WHAT YOU ARE ASKED TO DO: Transcribe, without any alteration, only the lines that begin at the line containing "Survey, the Office of National Marine" and run to the last line below.
^^^^^^^^^^^^^^^^
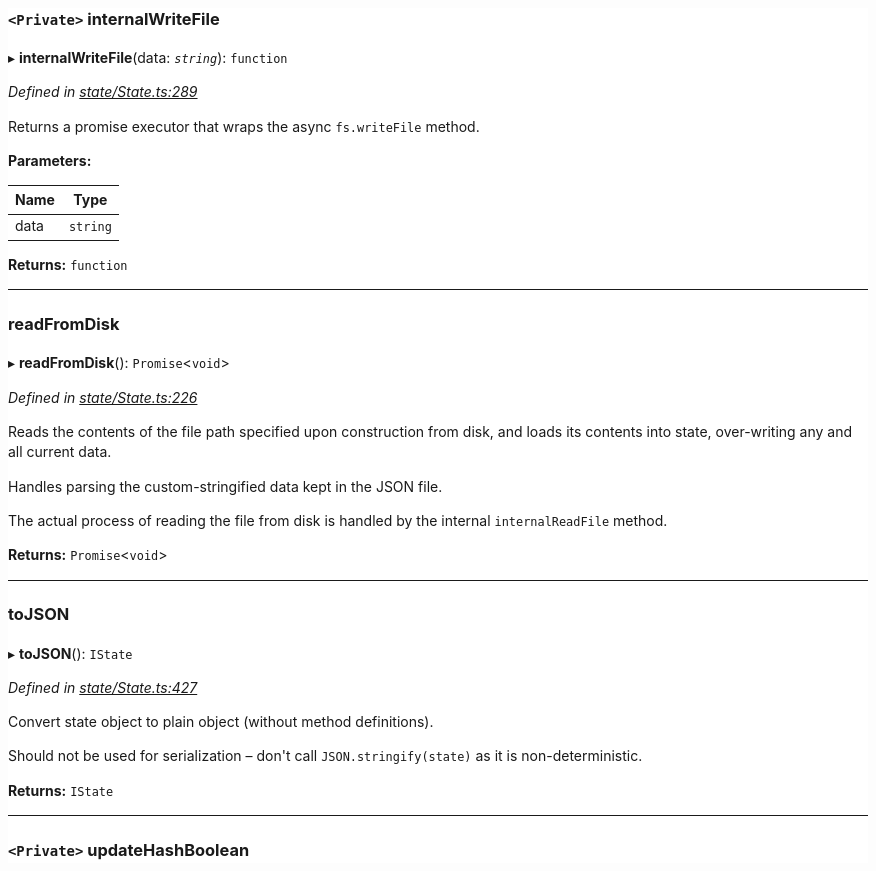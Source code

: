 ### `<Private>` internalWriteFile

▸ **internalWriteFile**(data: *`string`*): `function`

*Defined in [state/State.ts:289](https://github.com/paradigmfoundation/paradigmcore/blob/f3a8acd/src/state/State.ts#L289)*

Returns a promise executor that wraps the async `fs.writeFile` method.

**Parameters:**

| Name | Type |
| ------ | ------ |
| data | `string` |

**Returns:** `function`

___
<a id="readfromdisk"></a>

###  readFromDisk

▸ **readFromDisk**(): `Promise`<`void`>

*Defined in [state/State.ts:226](https://github.com/paradigmfoundation/paradigmcore/blob/f3a8acd/src/state/State.ts#L226)*

Reads the contents of the file path specified upon construction from disk, and loads its contents into state, over-writing any and all current data.

Handles parsing the custom-stringified data kept in the JSON file.

The actual process of reading the file from disk is handled by the internal `internalReadFile` method.

**Returns:** `Promise`<`void`>

___
<a id="tojson"></a>

###  toJSON

▸ **toJSON**(): `IState`

*Defined in [state/State.ts:427](https://github.com/paradigmfoundation/paradigmcore/blob/f3a8acd/src/state/State.ts#L427)*

Convert state object to plain object (without method definitions).

Should not be used for serialization – don't call `JSON.stringify(state)` as it is non-deterministic.

**Returns:** `IState`

___
<a id="updatehashboolean"></a>

### `<Private>` updateHashBoolean
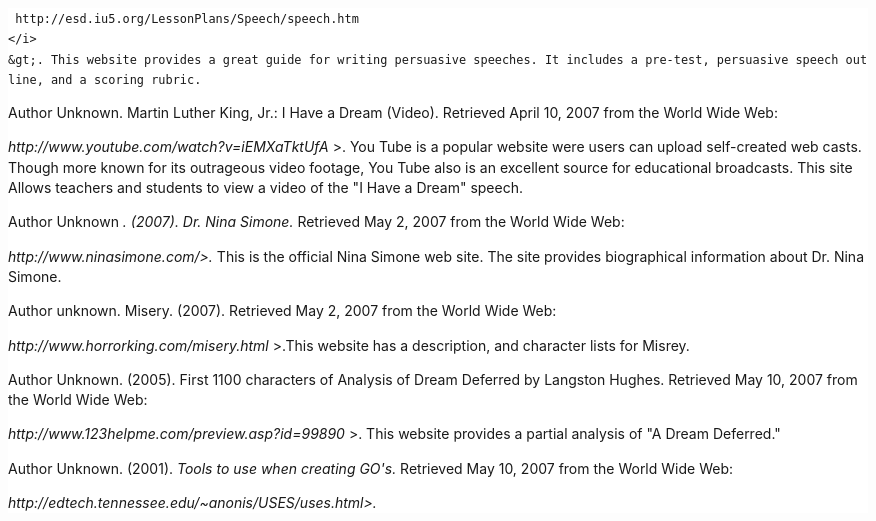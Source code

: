      http://esd.iu5.org/LessonPlans/Speech/speech.htm
    </i>
    &gt;. This website provides a great guide for writing persuasive speeches. It includes a pre-test, persuasive speech outline, and a scoring rubric.
   </p>
<p>
    Author Unknown. Martin Luther King, Jr.: I Have a Dream (Video). Retrieved April 10, 2007 from the World Wide Web:
   </p>
   <p>
    <i>
     http://www.youtube.com/watch?v=iEMXaTktUfA
    </i>
    &gt;. You Tube is a popular website were users can upload self-created web casts. Though more known for its outrageous video footage, You Tube also is an excellent source for educational broadcasts. This site Allows teachers and students to view a video of the "I Have a Dream" speech.
   </p>
<p>
    Author Unknown
    <i>
     . (2007). Dr. Nina Simone.
    </i>
    Retrieved May 2, 2007 from the World Wide Web:
   </p>
   <p>
    <i>
     http://www.ninasimone.com/&gt;.
    </i>
    This is the official Nina Simone web site. The site provides biographical information about Dr. Nina Simone.
   </p>
   <p>
    Author unknown. Misery. (2007). Retrieved May 2, 2007 from the World Wide Web:
   </p>
   <p>
    <i>
     http://www.horrorking.com/misery.html
    </i>
    &gt;.This website has a description, and character lists for Misrey.
   </p>
<p>
    Author Unknown. (2005). First 1100 characters of Analysis of Dream Deferred by Langston Hughes. Retrieved May 10, 2007 from the World Wide Web:
   </p>
   <p>
    <i>
     http://www.123helpme.com/preview.asp?id=99890
    </i>
    &gt;. This website provides a partial analysis of "A Dream Deferred."
    <b>
    </b>
   </p>
<p>
    Author Unknown. (2001).
    <i>
     Tools to use when creating GO's.
    </i>
    Retrieved May 10, 2007 from the World Wide Web:
    <i>
    </i>
   </p>
   <p>
    <i>
     http://edtech.tennessee.edu/~anonis/USES/uses.html&gt;.
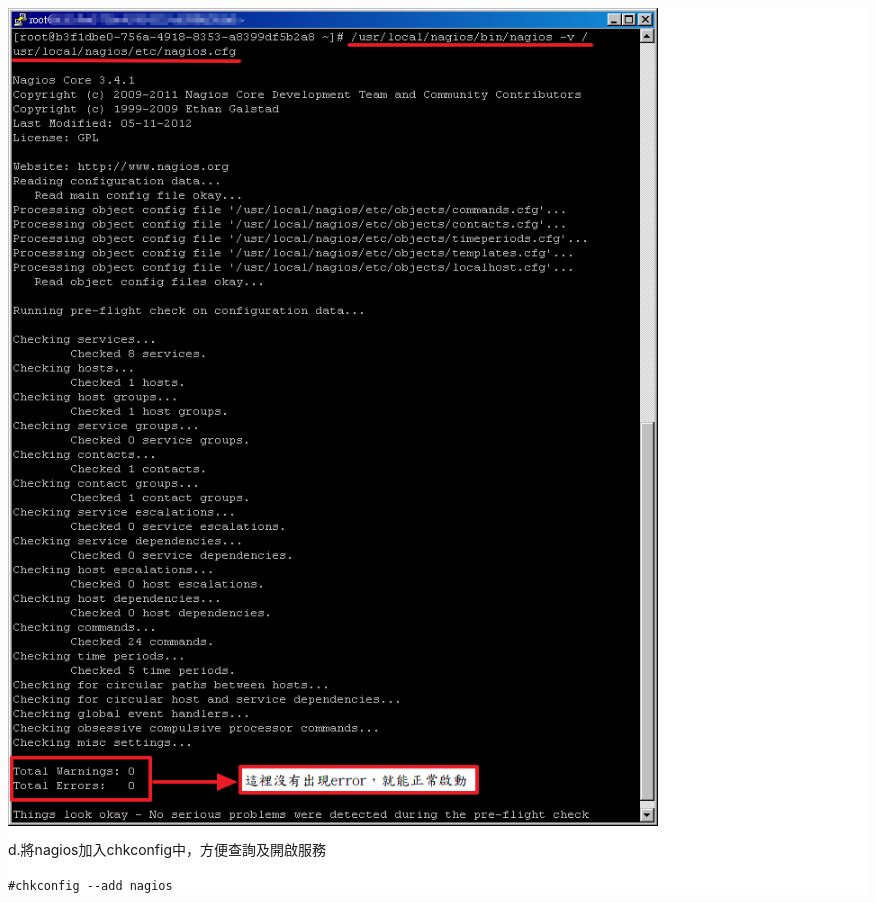 <img src='images/Setting+Nagios-co.png' width='650' align='center'/>

d.將nagios加入chkconfig中，方便查詢及開啟服務

```
#chkconfig --add nagios
```
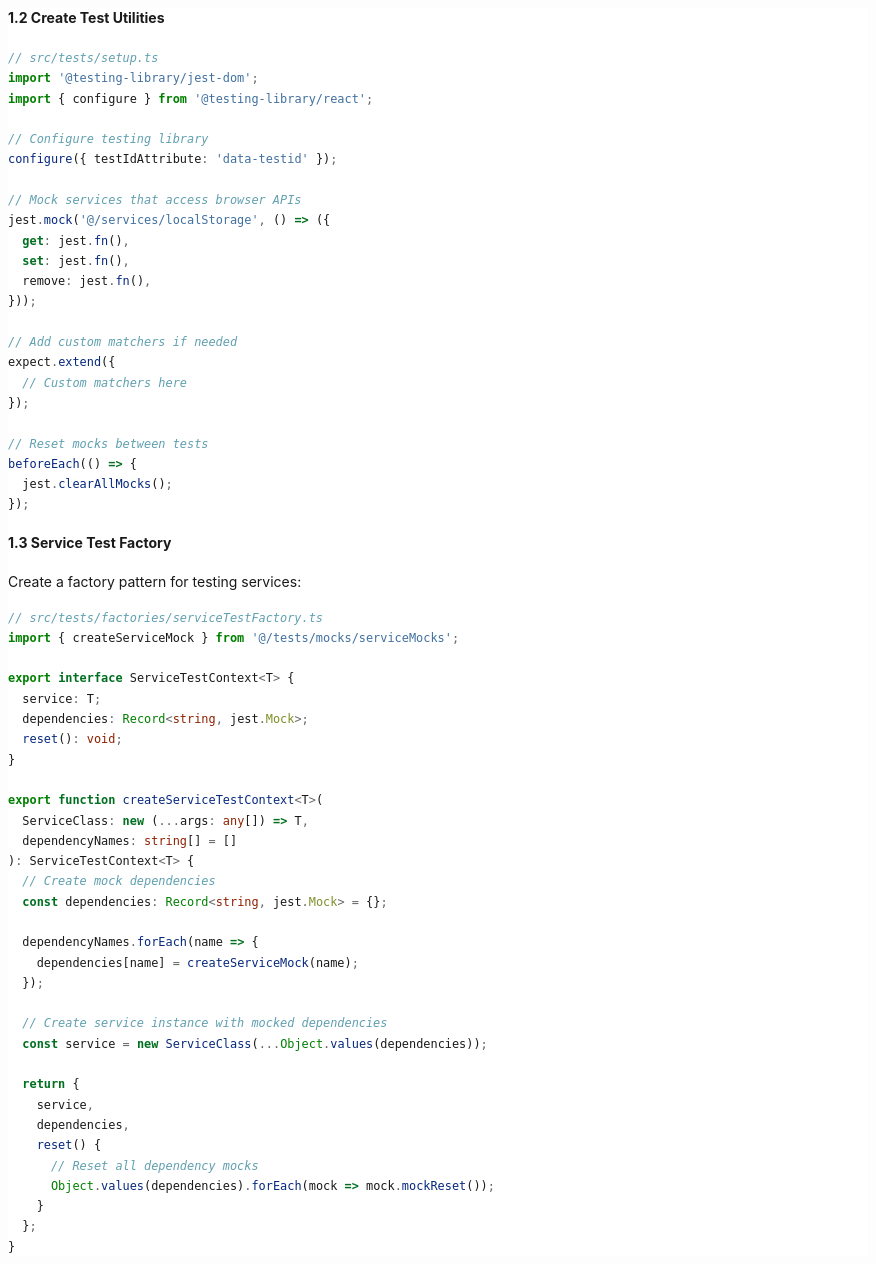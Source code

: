 #### 1.2 Create Test Utilities

```typescript
// src/tests/setup.ts
import '@testing-library/jest-dom';
import { configure } from '@testing-library/react';

// Configure testing library
configure({ testIdAttribute: 'data-testid' });

// Mock services that access browser APIs
jest.mock('@/services/localStorage', () => ({
  get: jest.fn(),
  set: jest.fn(),
  remove: jest.fn(),
}));

// Add custom matchers if needed
expect.extend({
  // Custom matchers here
});

// Reset mocks between tests
beforeEach(() => {
  jest.clearAllMocks();
});
```

#### 1.3 Service Test Factory

Create a factory pattern for testing services:

```typescript
// src/tests/factories/serviceTestFactory.ts
import { createServiceMock } from '@/tests/mocks/serviceMocks';

export interface ServiceTestContext<T> {
  service: T;
  dependencies: Record<string, jest.Mock>;
  reset(): void;
}

export function createServiceTestContext<T>(
  ServiceClass: new (...args: any[]) => T,
  dependencyNames: string[] = []
): ServiceTestContext<T> {
  // Create mock dependencies
  const dependencies: Record<string, jest.Mock> = {};
  
  dependencyNames.forEach(name => {
    dependencies[name] = createServiceMock(name);
  });
  
  // Create service instance with mocked dependencies
  const service = new ServiceClass(...Object.values(dependencies));
  
  return {
    service,
    dependencies,
    reset() {
      // Reset all dependency mocks
      Object.values(dependencies).forEach(mock => mock.mockReset());
    }
  };
}
```
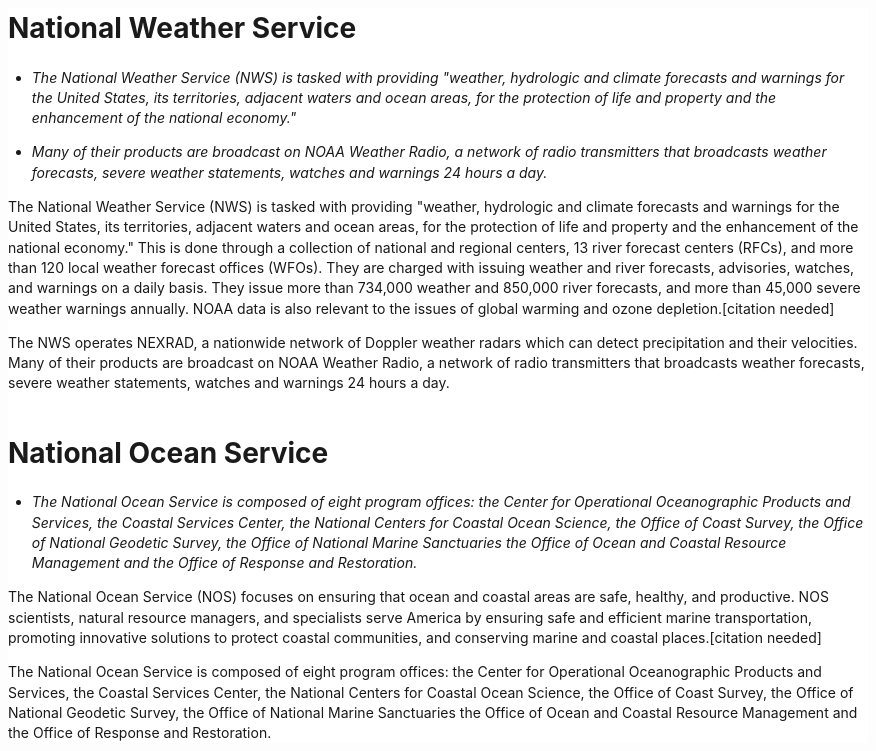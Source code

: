 National Weather Service
========================

-   *The National Weather Service (NWS) is tasked with providing
    "weather, hydrologic and climate forecasts and warnings for the
    United States, its territories, adjacent waters and ocean areas, for
    the protection of life and property and the enhancement of the
    national economy."*

-   *Many of their products are broadcast on NOAA Weather Radio, a
    network of radio transmitters that broadcasts weather forecasts,
    severe weather statements, watches and warnings 24 hours a day.*

The National Weather Service (NWS) is tasked with providing "weather,
hydrologic and climate forecasts and warnings for the United States, its
territories, adjacent waters and ocean areas, for the protection of life
and property and the enhancement of the national economy." This is done
through a collection of national and regional centers, 13 river forecast
centers (RFCs), and more than 120 local weather forecast offices (WFOs).
They are charged with issuing weather and river forecasts, advisories,
watches, and warnings on a daily basis. They issue more than 734,000
weather and 850,000 river forecasts, and more than 45,000 severe weather
warnings annually. NOAA data is also relevant to the issues of global
warming and ozone depletion.\[citation needed\]

The NWS operates NEXRAD, a nationwide network of Doppler weather radars
which can detect precipitation and their velocities. Many of their
products are broadcast on NOAA Weather Radio, a network of radio
transmitters that broadcasts weather forecasts, severe weather
statements, watches and warnings 24 hours a day.

National Ocean Service
======================

-   *The National Ocean Service is composed of eight program offices:
    the Center for Operational Oceanographic Products and Services, the
    Coastal Services Center, the National Centers for Coastal Ocean
    Science, the Office of Coast Survey, the Office of National Geodetic
    Survey, the Office of National Marine Sanctuaries the Office of
    Ocean and Coastal Resource Management and the Office of Response and
    Restoration.*

The National Ocean Service (NOS) focuses on ensuring that ocean and
coastal areas are safe, healthy, and productive. NOS scientists, natural
resource managers, and specialists serve America by ensuring safe and
efficient marine transportation, promoting innovative solutions to
protect coastal communities, and conserving marine and coastal
places.\[citation needed\]

The National Ocean Service is composed of eight program offices: the
Center for Operational Oceanographic Products and Services, the Coastal
Services Center, the National Centers for Coastal Ocean Science, the
Office of Coast Survey, the Office of National Geodetic Survey, the
Office of National Marine Sanctuaries the Office of Ocean and Coastal
Resource Management and the Office of Response and Restoration.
^^^^^^^^^^^^^^^^
RESPONSE BELOW:
    Survey, the Office of National Marine Sanctuaries the Office of
    Ocean and Coastal Resource Management and the Office of Response and
    Restoration.*

The National Ocean Service (NOS) focuses on ensuring that ocean and
coastal areas are safe, healthy, and productive. NOS scientists, natural
resource managers, and specialists serve America by ensuring safe and
efficient marine transportation, promoting innovative solutions to
protect coastal communities, and conserving marine and coastal
places.\[citation needed\]

The National Ocean Service is composed of eight program offices: the
Center for Operational Oceanographic Products and Services, the Coastal
Services Center, the National Centers for Coastal Ocean Science, the
Office of Coast Survey, the Office of National Geodetic Survey, the
Office of National Marine Sanctuaries the Office of Ocean and Coastal
Resource Management and the Office of Response and Restoration.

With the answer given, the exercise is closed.